The poems in the anthology were chosen by Karen McCarthy-Woolf, not me. I think they make sense as a selection. I am especially glad ‘Fake Beach’ made the cut, because it’s a very intimate poem for me. I first read it on radio with Joelle Taylor and a group of rappers and we had a discussion about the taboo sexual undertone when a parent really goes for it when hitting their child.



Are there any dates in the poetry diary you have especially enjoyed this year or are looking forward to in the future?

I was very sad to have missed the Forward Prizes this year. I read Measures of Expatriation while away from London, and found it extremely expansive, very deep. I loved Say Something Back – I learned a lot from Riley’s very clever wordplay – and at one point I had to stop reading Considering the Women and look away for a bit. Would have been good to hear everyone. It was a really good line-up.

I am looking forward to the event I’m doing at the British Library on December 3rd.

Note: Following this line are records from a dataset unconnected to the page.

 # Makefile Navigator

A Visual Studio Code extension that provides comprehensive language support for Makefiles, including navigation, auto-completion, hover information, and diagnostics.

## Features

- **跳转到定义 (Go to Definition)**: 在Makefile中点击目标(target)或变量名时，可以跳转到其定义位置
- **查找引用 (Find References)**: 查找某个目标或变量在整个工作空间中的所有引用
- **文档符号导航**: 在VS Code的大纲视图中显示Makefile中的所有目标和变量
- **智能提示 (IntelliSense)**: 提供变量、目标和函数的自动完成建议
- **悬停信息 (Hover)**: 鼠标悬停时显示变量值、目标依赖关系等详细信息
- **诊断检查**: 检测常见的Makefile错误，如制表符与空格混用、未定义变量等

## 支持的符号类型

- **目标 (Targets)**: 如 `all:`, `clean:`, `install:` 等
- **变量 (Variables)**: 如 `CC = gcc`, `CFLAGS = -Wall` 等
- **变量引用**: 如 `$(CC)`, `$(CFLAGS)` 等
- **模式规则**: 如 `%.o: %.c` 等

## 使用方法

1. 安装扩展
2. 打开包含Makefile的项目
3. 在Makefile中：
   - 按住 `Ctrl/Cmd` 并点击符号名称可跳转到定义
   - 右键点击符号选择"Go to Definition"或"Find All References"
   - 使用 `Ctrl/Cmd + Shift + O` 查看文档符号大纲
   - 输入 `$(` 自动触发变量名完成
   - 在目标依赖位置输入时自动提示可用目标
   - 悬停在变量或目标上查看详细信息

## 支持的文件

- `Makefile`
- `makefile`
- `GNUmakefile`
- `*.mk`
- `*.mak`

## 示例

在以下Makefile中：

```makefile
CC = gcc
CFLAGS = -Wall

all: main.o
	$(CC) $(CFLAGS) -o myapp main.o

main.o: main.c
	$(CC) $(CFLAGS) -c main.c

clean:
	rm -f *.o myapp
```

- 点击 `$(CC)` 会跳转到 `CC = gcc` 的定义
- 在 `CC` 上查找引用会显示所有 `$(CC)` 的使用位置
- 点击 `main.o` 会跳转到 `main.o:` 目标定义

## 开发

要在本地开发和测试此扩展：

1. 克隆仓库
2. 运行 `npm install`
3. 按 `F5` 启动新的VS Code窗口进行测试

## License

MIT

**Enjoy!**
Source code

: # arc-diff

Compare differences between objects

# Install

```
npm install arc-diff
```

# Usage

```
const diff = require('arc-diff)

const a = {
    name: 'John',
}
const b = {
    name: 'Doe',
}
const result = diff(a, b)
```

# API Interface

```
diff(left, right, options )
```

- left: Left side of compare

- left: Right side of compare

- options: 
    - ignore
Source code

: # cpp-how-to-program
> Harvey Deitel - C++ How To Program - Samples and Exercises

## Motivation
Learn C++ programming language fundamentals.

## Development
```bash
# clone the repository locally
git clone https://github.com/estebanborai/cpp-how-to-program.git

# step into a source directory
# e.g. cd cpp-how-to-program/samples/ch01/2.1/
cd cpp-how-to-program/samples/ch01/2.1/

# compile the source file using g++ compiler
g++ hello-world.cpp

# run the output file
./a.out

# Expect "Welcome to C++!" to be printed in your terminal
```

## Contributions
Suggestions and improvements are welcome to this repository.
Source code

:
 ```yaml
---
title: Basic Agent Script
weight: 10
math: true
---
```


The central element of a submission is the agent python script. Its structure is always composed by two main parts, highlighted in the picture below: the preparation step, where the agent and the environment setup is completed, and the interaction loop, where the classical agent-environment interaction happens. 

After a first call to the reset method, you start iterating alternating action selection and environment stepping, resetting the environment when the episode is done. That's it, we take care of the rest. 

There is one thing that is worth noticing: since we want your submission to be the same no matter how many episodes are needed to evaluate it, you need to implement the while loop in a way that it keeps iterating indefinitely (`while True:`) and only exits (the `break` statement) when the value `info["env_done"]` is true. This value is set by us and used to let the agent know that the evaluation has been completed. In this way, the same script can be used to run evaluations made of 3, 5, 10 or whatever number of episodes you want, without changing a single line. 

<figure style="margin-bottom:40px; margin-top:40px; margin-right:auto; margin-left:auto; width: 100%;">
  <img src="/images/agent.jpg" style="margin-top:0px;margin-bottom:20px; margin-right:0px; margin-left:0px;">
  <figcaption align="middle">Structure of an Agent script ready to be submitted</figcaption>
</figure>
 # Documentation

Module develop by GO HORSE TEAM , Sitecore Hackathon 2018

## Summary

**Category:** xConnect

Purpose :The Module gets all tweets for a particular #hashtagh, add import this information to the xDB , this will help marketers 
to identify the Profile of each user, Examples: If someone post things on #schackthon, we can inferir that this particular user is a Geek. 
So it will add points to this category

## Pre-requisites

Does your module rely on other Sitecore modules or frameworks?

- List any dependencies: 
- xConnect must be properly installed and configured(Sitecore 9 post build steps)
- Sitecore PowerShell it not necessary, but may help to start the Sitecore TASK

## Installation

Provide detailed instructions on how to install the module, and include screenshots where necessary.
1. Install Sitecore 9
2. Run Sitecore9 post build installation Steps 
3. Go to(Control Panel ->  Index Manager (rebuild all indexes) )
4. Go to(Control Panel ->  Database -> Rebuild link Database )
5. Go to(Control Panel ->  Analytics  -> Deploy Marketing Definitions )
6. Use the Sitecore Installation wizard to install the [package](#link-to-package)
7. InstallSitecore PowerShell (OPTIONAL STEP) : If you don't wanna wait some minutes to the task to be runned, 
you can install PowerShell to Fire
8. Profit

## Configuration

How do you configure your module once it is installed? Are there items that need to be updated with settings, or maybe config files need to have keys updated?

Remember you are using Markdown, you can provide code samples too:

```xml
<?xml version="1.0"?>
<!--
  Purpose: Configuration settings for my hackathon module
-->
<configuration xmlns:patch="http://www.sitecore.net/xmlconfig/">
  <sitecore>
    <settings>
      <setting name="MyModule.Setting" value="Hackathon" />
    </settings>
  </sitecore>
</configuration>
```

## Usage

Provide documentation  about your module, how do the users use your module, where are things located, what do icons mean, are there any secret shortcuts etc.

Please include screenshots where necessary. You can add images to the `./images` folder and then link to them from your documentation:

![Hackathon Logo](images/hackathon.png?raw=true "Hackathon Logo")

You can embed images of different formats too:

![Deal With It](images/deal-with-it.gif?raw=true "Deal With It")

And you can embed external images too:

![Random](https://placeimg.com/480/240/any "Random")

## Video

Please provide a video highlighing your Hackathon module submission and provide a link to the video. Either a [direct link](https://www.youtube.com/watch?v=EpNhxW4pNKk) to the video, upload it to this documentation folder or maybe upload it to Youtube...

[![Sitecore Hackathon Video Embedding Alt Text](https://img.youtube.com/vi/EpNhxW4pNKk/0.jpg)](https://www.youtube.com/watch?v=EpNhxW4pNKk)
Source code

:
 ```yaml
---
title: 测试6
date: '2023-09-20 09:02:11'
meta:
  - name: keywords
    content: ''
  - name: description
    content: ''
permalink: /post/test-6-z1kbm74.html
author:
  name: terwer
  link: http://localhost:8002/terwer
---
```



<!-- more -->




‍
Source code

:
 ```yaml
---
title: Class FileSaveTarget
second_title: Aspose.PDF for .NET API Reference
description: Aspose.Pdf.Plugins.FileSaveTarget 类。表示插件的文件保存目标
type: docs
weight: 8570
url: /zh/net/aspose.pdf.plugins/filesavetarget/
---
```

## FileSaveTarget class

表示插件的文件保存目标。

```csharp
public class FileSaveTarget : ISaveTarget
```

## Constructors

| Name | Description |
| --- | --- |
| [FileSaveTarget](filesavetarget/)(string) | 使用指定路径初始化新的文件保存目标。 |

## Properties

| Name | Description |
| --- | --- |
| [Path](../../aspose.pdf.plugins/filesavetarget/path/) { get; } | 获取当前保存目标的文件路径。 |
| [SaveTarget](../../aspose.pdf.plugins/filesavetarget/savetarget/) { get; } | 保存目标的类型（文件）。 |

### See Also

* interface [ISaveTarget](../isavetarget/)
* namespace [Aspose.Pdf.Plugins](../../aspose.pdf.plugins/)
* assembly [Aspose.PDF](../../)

Linton Kwesi Johnson is hosting it, and I’m presenting some of the work I produced during my residency at the George Padmore Institute.



Finally, can you tell us a little about the poem you’ve submitted to Poetry Spotlight?

Poem X is near the end of the pamphlet. The whole structure of the book is that Morien is wandering around a kind of pre-story universe, which is non-linear, mutable, shifting etc. In this poem, he detaches from his own face, essentially moves backwards in his own mind and finds an expanse there, finds that he can kind of swim around the inside of his own head and see the chinks of light from the outside world through his nostrils and eyes, which I liken to a chandelier. But I also wanted to explore the idea of Morien as completely abstracted – not a physical thing anymore, but a kind of rule. It’s a fun thought, to be expanded on.



          Dusk: shadow and form change place –
          Morien walks backwards from his face
          his lips part –
          he swims backwards from the slot –
                                   his mouth
                     a fairy shrimp afloat
          the ovals         of his eyes
                     pearl nostrils
                                                glass bones shivering
                                   in his ear
          his face, his sex, is dark,
                                   each orifice
                                   of a chandelier
                     every colour –
          chemicream, gin-coloured vectors
                                                see through quantities of green
                     peach-thought foam and
                                                mouth coloured mousse –

                                                At swim, a Morien,
          backstroking round his face
                                                       at swim,
                     s/he has ceased to be a thing,
                                   but a rule – a how or why,
                                                a reason,
                                   a what things are
                                                governed by.